Publication information
view printer-friendly version
Source: State
Source type: newspaper
Document type: editorial
Document title: “The Shooting of the President”
Author(s): anonymous
City of publication: Columbia, South Carolina
Date of publication: 7 September 1901
Volume number: none
Issue number: none
Pagination: [4]

 
Citation
“The Shooting of the President.” State 7 Sept. 1901: p. [4].
 
Transcription
full text
 
Keywords
McKinley assassination (personal response); Theodore Roosevelt (criticism); Theodore Roosevelt (assumption of presidency: personal response); Roosevelt presidency (predictions, expectations, etc.); William McKinley (criticism); McKinley presidency (criticism); William McKinley (presidential policies: criticism); William McKinley (political character); William McKinley (recovery: personal response).
 
Named persons
William McKinley; Theodore Roosevelt.
 
Notes
In the original source the page containing the editorial (below) is erroneously designated page 5. This same printing error occurs across several issues of the newspaper.
 
Document

 

The Shooting of the President

     We add our voice to the common chorus of denunciation which follows the deed of an assassin in attempting the life of President McKinley, and we deplore the possibility that the wounds received by the chief executive may prove fatal. Yet we do this more from a constitutional abhorrence of cowardly and cruel deeds and of a normal human sympathy for the suffering than because we believe that the person of a president is more sacred than that of any other man or that the death of William McKinley would be an irreparable loss to his country.

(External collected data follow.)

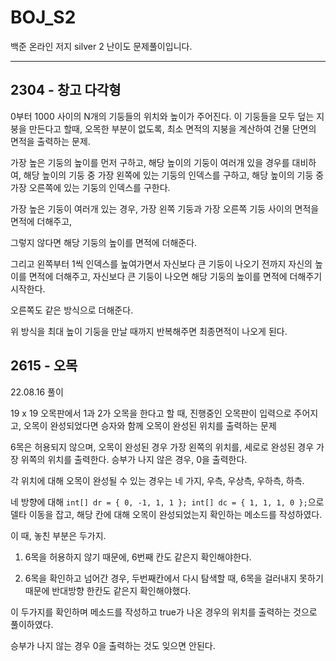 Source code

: # BOJ_S2
백준 온라인 저지 silver 2 난이도 문제풀이입니다.

---

## 2304 - 창고 다각형

0부터 1000 사이의 N개의 기둥들의 위치와 높이가 주어진다. 이 기둥들을 모두 덮는 지붕을 만든다고 할때, 오목한 부분이 없도록, 최소 면적의 지붕을 계산하여 건물 단면의 면적을 출력하는 문제.

가장 높은 기둥의 높이를 먼저 구하고, 해당 높이의 기둥이 여러개 있을 경우를 대비하여, 해당 높이의 기둥 중 가장 왼쪽에 있는 기둥의 인덱스를 구하고, 해당 높이의 기둥 중 가장 오른쪽에 있는 기둥의 인덱스를 구한다.

가장 높은 기둥이 여러개 있는 경우, 가장 왼쪽 기둥과 가장 오른쪽 기둥 사이의 면적을 면적에 더해주고,

그렇지 않다면 해당 기둥의 높이를 면적에 더해준다.

그리고 왼쪽부터 1씩 인덱스를 높여가면서 자신보다 큰 기둥이 나오기 전까지 자신의 높이를 면적에 더해주고, 자신보다 큰 기둥이 나오면 해당 기둥의 높이를 면적에 더해주기 시작한다.

오른쪽도 같은 방식으로 더해준다.

위 방식을 최대 높이 기둥을 만날 때까지 반복해주면 최종면적이 나오게 된다. 

## 2615 - 오목

22.08.16 풀이

19 x 19 오목판에서 1과 2가 오목을 한다고 할 때, 진행중인 오목판이 입력으로 주어지고, 오목이 완성되었다면 승자와 함께 오목이 완성된 위치를 출력하는 문제

6목은 허용되지 않으며, 오목이 완성된 경우 가장 왼쪽의 위치를, 세로로 완성된 경우 가장 위쪽의 위치를 출력한다. 승부가 나지 않은 경우, 0을 출력한다.

각 위치에 대해 오목이 완성될 수 있는 경우는 네 가지, 우측, 우상측, 우하측, 하측.

네 방향에 대해 `int[] dr = { 0, -1, 1, 1 }; int[] dc = { 1, 1, 1, 0 };`으로 델타 이동을 잡고, 해당 칸에 대해 오목이 완성되었는지 확인하는 메소드를 작성하였다. 

이 때, 놓친 부분은 두가지. 

1. 6목을 허용하지 않기 때문에, 6번째 칸도 같은지 확인해야한다.

2. 6목을 확인하고 넘어간 경우, 두번째칸에서 다시 탐색할 때, 6목을 걸러내지 못하기 때문에 반대방향 한칸도 같은지 확인해야했다.

이 두가지를 확인하며 메소드를 작성하고 true가 나온 경우의 위치를 출력하는 것으로 풀이하였다. 

승부가 나지 않는 경우 0을 출력하는 것도 잊으면 안된다. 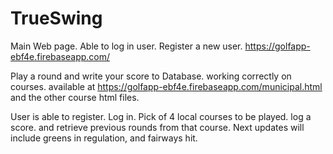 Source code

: # TrueSwing

Main Web page.  Able to log in user. Register a new user. https://golfapp-ebf4e.firebaseapp.com/

Play a round and write your score to Database. working correctly on courses. 
available at https://golfapp-ebf4e.firebaseapp.com/municipal.html and the other course html files. 

User is able to register. Log in. Pick of 4 local courses to be played. log a score. and retrieve previous rounds from that course. Next updates will include greens in regulation, and fairways hit. 
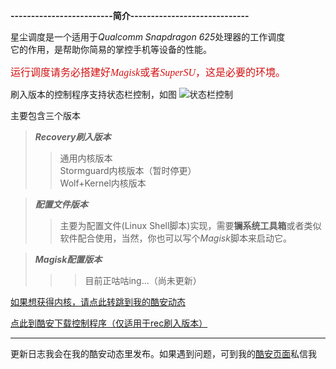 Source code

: **-------------------------简介-----------------------------**  

星尘调度是一个适用于*Qualcomm Snapdragon 625*处理器的工作调度  
它的作用，是帮助你简易的掌控手机等设备的性能。  

<font color=#d31212 size=3 face="黑体">运行调度请务必搭建好*Magisk*或者*SuperSU*，这是必要的环境。</font>  

刷入版本的控制程序支持状态栏控制，如图
![状态栏控制](https://wx1.sbimg.cn/2020/08/27/6QOw7.png)

主要包含三个版本

>***Recovery刷入版本***
>>通用内核版本   
>>Stormguard内核版本（暂时停更）   
>>Wolf+Kernel内核版本

>***配置文件版本***
>>主要为配置文件(Linux Shell脚本)实现，需要**镧系统工具箱**或者类似软件配合使用，当然，你也可以写个*Magisk*脚本来启动它。

>***Magisk配置版本***
>>>目前正咕咕ing...（尚未更新）  


[如果想获得内核，请点此转跳到我的酷安动态](https://www.coolapk.com/feed/18220604?shareKey=MTlhZDAzOGY0Y2FhNWViMTU0Yzc~&shareFrom=com.coolapk.market_10.0.1)

[点此到酷安下载控制程序（仅适用于rec刷入版本）](https://www.coolapk.com/apk/com.STARDUST.spectrum)

---

更新日志我会在我的酷安动态里发布。如果遇到问题，可到我的[酷安页面](http://www.coolapk.com/u/1770028)私信我
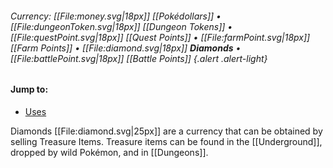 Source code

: ###### Currency: [[File:money.svg|18px]] [[Pokédollars]] • [[File:dungeonToken.svg|18px]] [[Dungeon Tokens]] • [[File:questPoint.svg|18px]] [[Quest Points]] • [[File:farmPoint.svg|18px]] [[Farm Points]] • [[File:diamond.svg|18px]]  **Diamonds** • [[File:battlePoint.svg|18px]] [[Battle Points]] {.alert .alert-light}

#### Jump to:
* [Uses](#uses)

Diamonds [[File:diamond.svg|25px]] are a currency that can be obtained by selling Treasure Items. Treasure items can be found in the [[Underground]], dropped by wild Pokémon, and in [[Dungeons]].
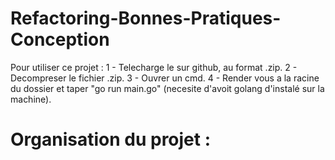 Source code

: # Refactoring-Bonnes-Pratiques-Conception

Pour utiliser ce projet :
1 - Telecharge le sur github, au format .zip.
2 - Decompreser le fichier .zip.
3 - Ouvrer un cmd.
4 - Render vous a la racine du dossier et taper "go run main.go" (necesite d'avoit golang d'instalé sur la machine).

# Organisation du projet :
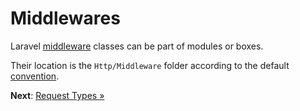 # Middlewares

Laravel [middleware](https://laravel.com/docs/8.x/middleware) classes can be
part of modules or boxes.

Their location is the `Http/Middleware` folder according to the default
[convention](conventions.md).


**Next**: [Request Types &raquo;](request-types.md)
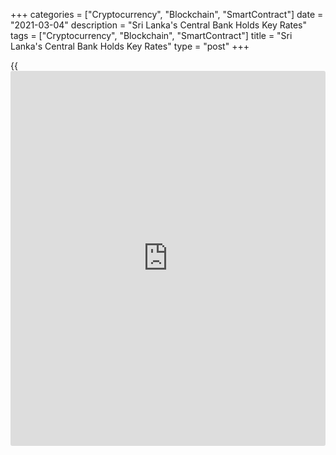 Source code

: +++
categories = ["Cryptocurrency", "Blockchain", "SmartContract"]
date = "2021-03-04"
description = "Sri Lanka's Central Bank Holds Key Rates"
tags = ["Cryptocurrency", "Blockchain", "SmartContract"]
title = "Sri Lanka's Central Bank Holds Key Rates"
type = "post"
+++

{{<iframe id="large-banner" src="https://www.bounty.group/#slide=12.0" width="100%" height="600" scrolling="no" style="border: 0px solid rgb(216, 221, 230); border-radius: 3px;">}}

Sri Lanka's central bank retained its key interest rates as [policy](https://www.fintechee.com/policy/)makers
assessed that the current accommodative monetary [policy](https://www.fintechee.com/policy/) stance was
appropriate.

The Monetary Board of the Central Bank of Sri Lanka, on Thursday,
decided to hold the Standing Deposit Facility Rate at 4.50 percent and
the Standing Lending Facility Rate at 5.50 percent.

The bank had last reduced its key rates by 100 basis points in July.

Both headline and core inflation based on consumer price indices
remained low. Inflation was projected to remain subdued during the
remainder of the year.

The bank expects domestic [economy][1] to make a notable recovery in
2021, supported by [policy](https://www.fintechee.com/policy/) stimulus and improving [business][2]
sentiments.

The central bank urged banks to scale up lending to productive sectors
of the economy and support domestic production in line with the national
[policy](https://www.fintechee.com/policy/) direction.

The bank said it will take further proactive measures to help the
economy to reach a sustainable high growth trajectory, while maintaining
inflation in the targeted 4-6 percent range under the flexible inflation
targeting framework.

Given the poor outlook for the economy, the CBSL will want to resume its
easing cycle soon, but that will only happen if pressure on the rupee
subsides, Alex Holmes, an economist at Capital Economics, said.

For comments and feedback [contact](https://www.playgroundfx.com/contact/): editorial@rtt[news](https://www.letsplayfx.com/blog/forex-news-website/).com

[Economic News][1]

 **What parts of the world are seeing the best (and worst) economic
performances lately? Click[here][3] to check out our [Econ Scorecard][3]
and find out! See up-to-the-moment [ranking](https://www.playgroundfx.com/blog/crypto-exchange-ranking/)s for the best and worst
performers in [GDP][4], [unemployment rate][5], [inflation][6] and much
more.**

   1. www.rtt[news](https://www.letsplayfx.com/blog/forex-news-website/).com/Content/EconomicNews.aspx
   2. www.rtt[news](https://www.letsplayfx.com/blog/forex-news-website/).com/Content/Business.aspx
   3. www.rtt[news](https://www.letsplayfx.com/blog/forex-news-website/).com/economic-scorecard/world-rank/retail-sales/highest-performance.aspx
   4. www.rtt[news](https://www.letsplayfx.com/blog/forex-news-website/).com/economic-scorecard/world-rank/GDP/highest-performance.aspx
   5. www.rtt[news](https://www.letsplayfx.com/blog/forex-news-website/).com/economic-scorecard/world-rank/unemployment-rate/lowest-performance.aspx
   6. www.rtt[news](https://www.letsplayfx.com/blog/forex-news-website/).com/economic-scorecard/world-rank/CPI/highest-performance.aspx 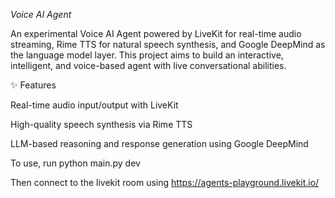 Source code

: *Voice AI Agent*

An experimental Voice AI Agent powered by LiveKit for real-time audio streaming, Rime TTS for natural speech synthesis, and Google DeepMind as the language model layer. 
This project aims to build an interactive, intelligent, and voice-based agent with live conversational abilities.

✨ Features

Real-time audio input/output with LiveKit

High-quality speech synthesis via Rime TTS

LLM-based reasoning and response generation using Google DeepMind



To use, run
python main.py dev

Then connect to the livekit room using https://agents-playground.livekit.io/
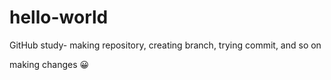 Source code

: # hello-world
GitHub study- making repository, creating branch, trying commit, and so on

making changes
:grinning:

     It is true that if the president should die his successor would be a man more distinguished for spectacular posturing and reckless violence of speech than for the qualities which go to make a safe administration—yet history records many instances wherein the sense of a new and great responsibility has sobered men as violent of manner as Theodore Roosevelt, and our own national life reveals various cases in which the most unpromising vice presidents have secured acceptably the unexpired terms of their fallen chiefs. If President McKinley should die Roosevelt would succeed him with a realization of the public distrust of his mental poise, and this of itself should be sufficient to steady him if he be not irreclaimably “strenuous.” He would probably carry out McKinley’s policies with greater vigor and less suavity. From this his country might suffer less than his party.

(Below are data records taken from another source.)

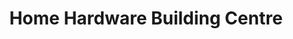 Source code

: ---
title: "Home Hardware Building Centre"
url: /sturgeon-falls/home-hardware-building-centre/
shop: doityourself
---
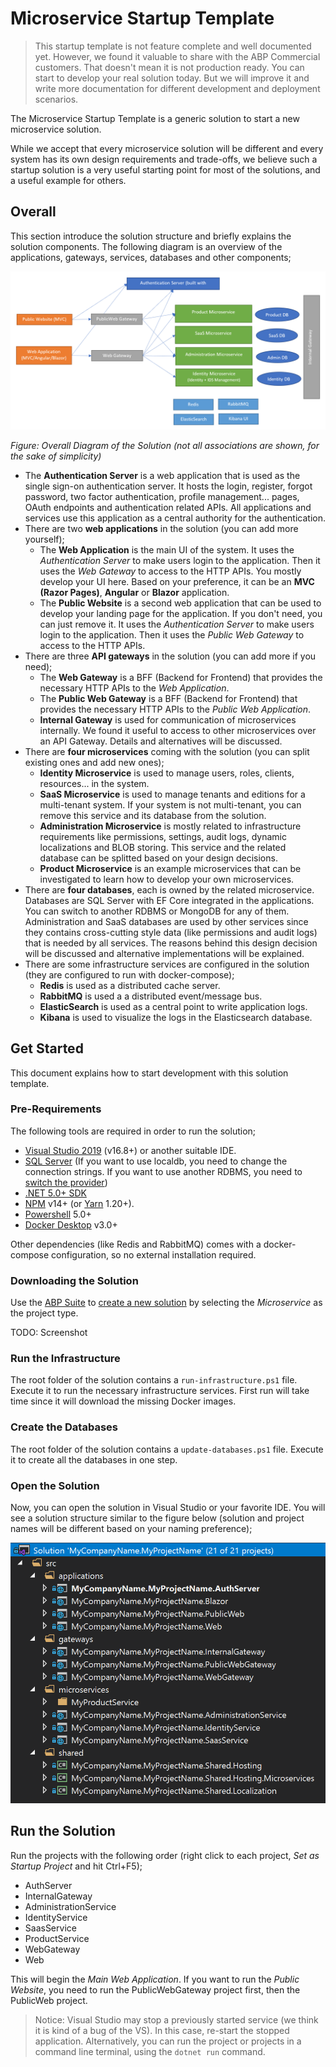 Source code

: # Microservice Startup Template

> This startup template is not feature complete and well documented yet. However, we found it valuable to share with the ABP Commercial customers. That doesn't mean it is not production ready. You can start to develop your real solution today. But we will improve it and write more documentation for different development and deployment scenarios.

The Microservice Startup Template is a generic solution to start a new microservice solution.

While we accept that every microservice solution will be different and every system has its own design requirements and trade-offs, we believe such a startup solution is a very useful starting point for most of the solutions, and a useful example for others.

## Overall

This section introduce the solution structure and briefly explains the solution components. The following diagram is an overview of the applications, gateways, services, databases and other components;

![microservice-template-main-diagram](../../images/microservice-template-main-diagram.png)

*Figure: Overall Diagram of the Solution (not all associations are shown, for the sake of simplicity)*

* The **Authentication Server** is a web application that is used as the single sign-on authentication server. It hosts the login, register, forgot password, two factor authentication, profile management... pages, OAuth endpoints and authentication related APIs. All applications and services use this application as a central authority for the authentication.
* There are two **web applications** in the solution (you can add more yourself);
  * The **Web Application** is the main UI of the system. It uses the *Authentication Server* to make users login to the application. Then it uses the *Web Gateway* to access to the HTTP APIs. You mostly develop your UI here. Based on your preference, it can be an **MVC (Razor Pages)**, **Angular** or **Blazor** application.
  * The **Public Website** is a second web application that can be used to develop your landing page for the application. If you don't need, you can just remove it. It uses the *Authentication Server* to make users login to the application. Then it uses the *Public Web Gateway* to access to the HTTP APIs.
* There are three **API gateways** in the solution (you can add more if you need);
  * The **Web Gateway** is a BFF (Backend for Frontend) that provides the necessary HTTP APIs to the *Web Application*.
  * The **Public Web Gateway** is a BFF (Backend for Frontend) that provides the necessary HTTP APIs to the *Public Web Application*.
  * **Internal Gateway** is used for communication of microservices internally. We found it useful to access to other microservices over an API Gateway. Details and alternatives will be discussed.
* There are **four microservices** coming with the solution (you can split existing ones and add new ones);
  * **Identity Microservice** is used to manage users, roles, clients, resources... in the system.
  * **SaaS Microservice** is used to manage tenants and editions for a multi-tenant system. If your system is not multi-tenant, you can remove this service and its database from the solution.
  * **Administration Microservice** is mostly related to infrastructure requirements like permissions, settings, audit logs, dynamic localizations and BLOB storing. This service and the related database can be splitted based on your design decisions.
  * **Product Microservice** is an example microservices that can be investigated to learn how to develop your own microservices.
* There are **four databases**, each is owned by the related microservice. Databases are SQL Server with EF Core integrated in the applications. You can switch to another RDBMS or MongoDB for any of them. Administration and SaaS databases are used by other services since they contains cross-cutting style data (like permissions and audit logs) that is needed by all services. The reasons behind this design decision will be discussed and alternative implementations will be explained.
* There are some infrastructure services are configured in the solution (they are configured to run with docker-compose);
  * **Redis** is used as a distributed cache server.
  * **RabbitMQ** is used a a distributed event/message bus.
  * **ElasticSearch** is used as a central point to write application logs.
  * **Kibana** is used to visualize the logs in the Elasticsearch database.

## Get Started

This document explains how to start development with this solution template.

### Pre-Requirements

The following tools are required in order to run the solution;

* [Visual Studio 2019](https://visualstudio.microsoft.com/vs/community/) (v16.8+) or another suitable IDE.
* [SQL Server](https://www.microsoft.com/en-us/sql-server/sql-server-downloads) (If you want to use localdb, you need to change the connection strings. If you want to use another RDBMS, you need to [switch the provider](https://docs.abp.io/en/abp/latest/Entity-Framework-Core-Other-DBMS))
* [.NET 5.0+ SDK](https://dotnet.microsoft.com/download)
* [NPM](https://nodejs.org/) v14+ (or [Yarn](https://classic.yarnpkg.com/en/docs/install) 1.20+).
* [Powershell](https://docs.microsoft.com/en-us/powershell/) 5.0+
* [Docker Desktop](https://www.docker.com/products/docker-desktop) v3.0+

Other dependencies (like Redis and RabbitMQ) comes with a docker-compose configuration, so no external installation required.

### Downloading the Solution

Use the [ABP Suite](../../abp-suite/index.md) to [create a new solution](../../abp-suite/create-solution.md) by selecting the *Microservice* as the project type.

TODO: Screenshot

### Run the Infrastructure

The root folder of the solution contains a `run-infrastructure.ps1` file. Execute it to run the necessary infrastructure services. First run will take time since it will download the missing Docker images.

### Create the Databases

The root folder of the solution contains a `update-databases.ps1` file. Execute it to create all the databases in one step.

### Open the Solution

Now, you can open the solution in Visual Studio or your favorite IDE. You will see a solution structure similar to the figure below (solution and project names will be different based on your naming preference);

![microservice-template-solution-in-visual-studio](../../images/microservice-template-solution-in-visual-studio.png)

## Run the Solution

Run the projects with the following order (right click to each project, *Set as Startup Project* and hit Ctrl+F5);

* AuthServer
* InternalGateway
* AdministrationService
* IdentityService
* SaasService
* ProductService
* WebGateway
* Web

This will begin the *Main Web Application*. If you want to run the *Public Website*, you need to run the PublicWebGateway project first, then the PublicWeb project.

> Notice: Visual Studio may stop a previously started service (we think it is kind of a bug of the VS). In this case, re-start the stopped application. Alternatively, you can run the project or projects in a command line terminal, using the `dotnet run` command.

     As a journal of sincere convictions The State cannot now reverse, even in the presence of the calamity which has befallen him, the opinions it has expressed of the executive policy of William McKinley. It has believed, and still believes, that he has done more injury to the cause and the good name of the great republic than any of the men who preceded him in the presidential office. His very personal virtues have enabled him the more effectively to commit what we consider national crimes. His sweetness and suppleness of disposition have made possible the success of measures which cruelly destroy American ideals and are stamped upon weaker lands with blood and fire. Under his administration the United States has become an unclassable government, a republic-empire, a Janus among nations, wearing two faces. We cannot forget this even in our indignation at the treacherous blow which has prostrated him and our sympathy for a sorely stricken man.

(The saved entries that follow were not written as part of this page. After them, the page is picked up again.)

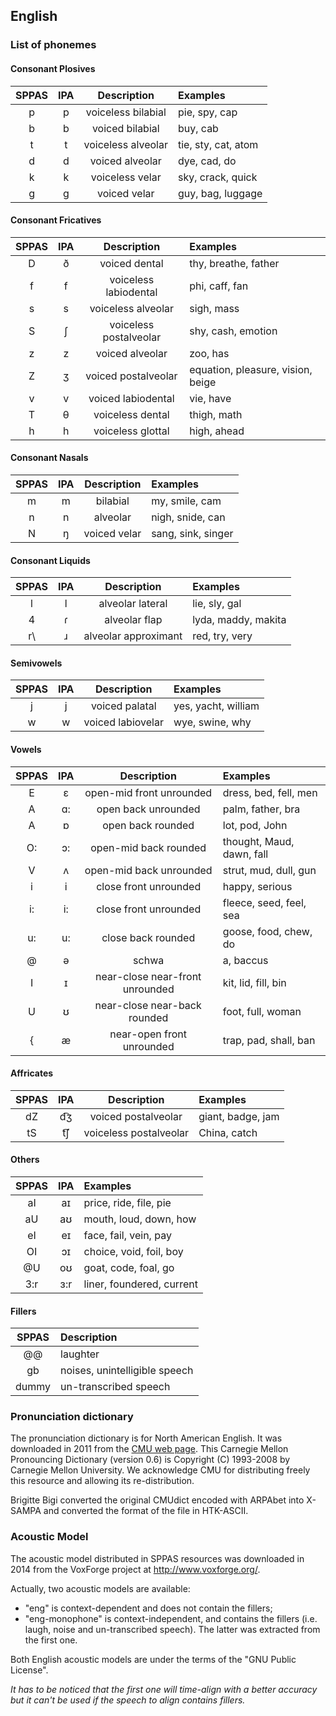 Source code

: ## English

### List of phonemes

#### Consonant Plosives

| SPPAS |  IPA  | Description           | Examples             |
|:-----:|:-----:|:---------------------:|:---------------------|
|   p   |   p   | voiceless bilabial    | pie, spy, cap        |
|   b   |   b   | voiced bilabial       | buy, cab             |
|   t   |   t   | voiceless alveolar    | tie, sty, cat, atom  |
|   d   |   d   | voiced alveolar       | dye, cad, do         |
|   k   |   k   | voiceless velar       | sky, crack, quick    |
|   g   |   g   | voiced velar          | guy, bag, luggage    |


#### Consonant Fricatives

| SPPAS |  IPA  | Description            | Examples             |
|:-----:|:-----:|:----------------------:|:---------------------|
|   D   |   ð   | voiced dental          | thy, breathe, father |
|   f   |   f   | voiceless labiodental  | phi, caff, fan       |
|   s   |   s   | voiceless alveolar     | sigh, mass           |
|   S   |   ʃ   | voiceless postalveolar | shy, cash, emotion   |
|   z   |   z   | voiced alveolar        | zoo, has             |
|   Z   |   ʒ   | voiced postalveolar    | equation, pleasure, vision, beige |
|   v   |   v   | voiced labiodental     | vie, have            |
|   T   |   θ   | voiceless dental       | thigh, math          |
|   h   |   h   | voiceless glottal      | high, ahead          |


#### Consonant Nasals

| SPPAS |  IPA  | Description            | Examples           |
|:-----:|:-----:|:----------------------:|:-------------------|
|   m   |   m   | bilabial               | my, smile, cam     |
|   n   |   n   | alveolar               | nigh, snide, can   |
|   N   |   ŋ   | voiced velar           | sang, sink, singer |


#### Consonant Liquids

| SPPAS |  IPA  | Description            | Examples            |
|:-----:|:-----:|:----------------------:|:--------------------|
|   l   |   l   | alveolar lateral       | lie, sly, gal       |
|   4   |   ɾ   | alveolar flap          | lyda, maddy, makita |
|   r\\ |   ɹ   | alveolar approximant   | red, try, very      |


#### Semivowels

| SPPAS |  IPA  | Description            | Examples             |
|:-----:|:-----:|:----------------------:|:---------------------|
|   j   |   j   | voiced palatal         | yes, yacht, william  |
|   w   |   w   | voiced labiovelar      | wye, swine, why      | 


#### Vowels

| SPPAS |  IPA  | Description               | Examples                  |
|:-----:|:-----:|:-------------------------:|:--------------------------|
|   E   |   ɛ   | open-mid front unrounded  | dress, bed, fell, men     |
|   A   |   ɑ:  | open back unrounded       | palm, father, bra         |
|   A   |   ɒ   | open back rounded         | lot, pod, John            |
|   O:  |   ɔ:  | open-mid back rounded     | thought, Maud, dawn, fall |
|   V   |   ʌ   | open-mid back unrounded   | strut, mud, dull, gun     |
|   i   |   i   | close front unrounded     | happy, serious            |
|   i:  |   i:  | close front unrounded     | fleece, seed, feel, sea   |
|   u:  |   u:  | close back rounded        | goose, food, chew, do     |
|   @   |   ə   | schwa                     | a, baccus                 |
|   I   |   ɪ   | near-close near-front unrounded | kit, lid, fill, bin   |
|   U   |   ʊ   | near-close near-back rounded    | foot, full, woman     |
|   {   |   æ   | near-open front unrounded       | trap, pad, shall, ban |


#### Affricates

| SPPAS |  IPA  | Description               | Examples          |
|:-----:|:-----:|:-------------------------:|:------------------|
|  dZ   |  d͡ʒ   | voiced postalveolar       | giant, badge, jam | 
|  tS   |  t͡ʃ   | voiceless postalveolar    | China, catch      |


#### Others

| SPPAS |  IPA  | Examples                  |
|:-----:|:-----:|:--------------------------|
|  aI   |  aɪ   | price, ride, file, pie    |
|  aU   |  aʊ   | mouth, loud, down, how    |
|  eI   |  eɪ   | face, fail, vein, pay     |
|  OI   |  ɔɪ   | choice, void, foil, boy   |
|  @U   |  oʊ   | goat, code, foal, go      |
| 3:r   |  ɜ:r  | liner, foundered, current |


#### Fillers

| SPPAS | Description                     | 
|:-----:|:--------------------------------|
| @@    |  laughter                       |
| gb    |  noises,  unintelligible speech |
| dummy |  un-transcribed speech          |


### Pronunciation dictionary

The pronunciation dictionary is for North American English. 
It was downloaded in 2011 from the 
[CMU web page](http://www.speech.cs.cmu.edu/cgi-bin/cmudict). 
This Carnegie Mellon Pronouncing Dictionary (version 0.6) is 
Copyright (C) 1993-2008 by Carnegie Mellon University. 
We acknowledge CMU for distributing freely this resource and 
allowing its re-distribution.

Brigitte Bigi converted the original CMUdict encoded with 
ARPAbet into X-SAMPA and converted the format of the file in 
HTK-ASCII.


### Acoustic Model

The acoustic model distributed in SPPAS resources was downloaded in 2014
from the VoxForge project at <http://www.voxforge.org/>. 

Actually, two acoustic models are available:

* "eng" is context-dependent and does not contain the fillers;
* "eng-monophone" is context-independent, and contains the fillers 
(i.e. laugh, noise and un-transcribed speech). 
The latter was extracted from the first one.

Both English acoustic models are under the terms of the "GNU Public License".

*It has to be noticed that the first one will time-align with a better
accuracy but it can't be used if the speech to align contains fillers.*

     It will be a gratification to the country to know that the attempted assassination was not the work of an American nor prompted by any difference as to our national policies. That would have been a special calamity. The deed was done by an anarchist of foreign birth—one of those mad dogs of civilization that range two worlds with hell in their hearts, a blind, venomous rage against all rule, an insane aspiration to abolish government by destroying the heads of government.
     The later bulletins up to midnight hold out a fair prospect of President McKinley’s recovery. There can be no political enemy who will not, for reasons apart from questions of national policy and national destiny, hope that this expectation may be realized.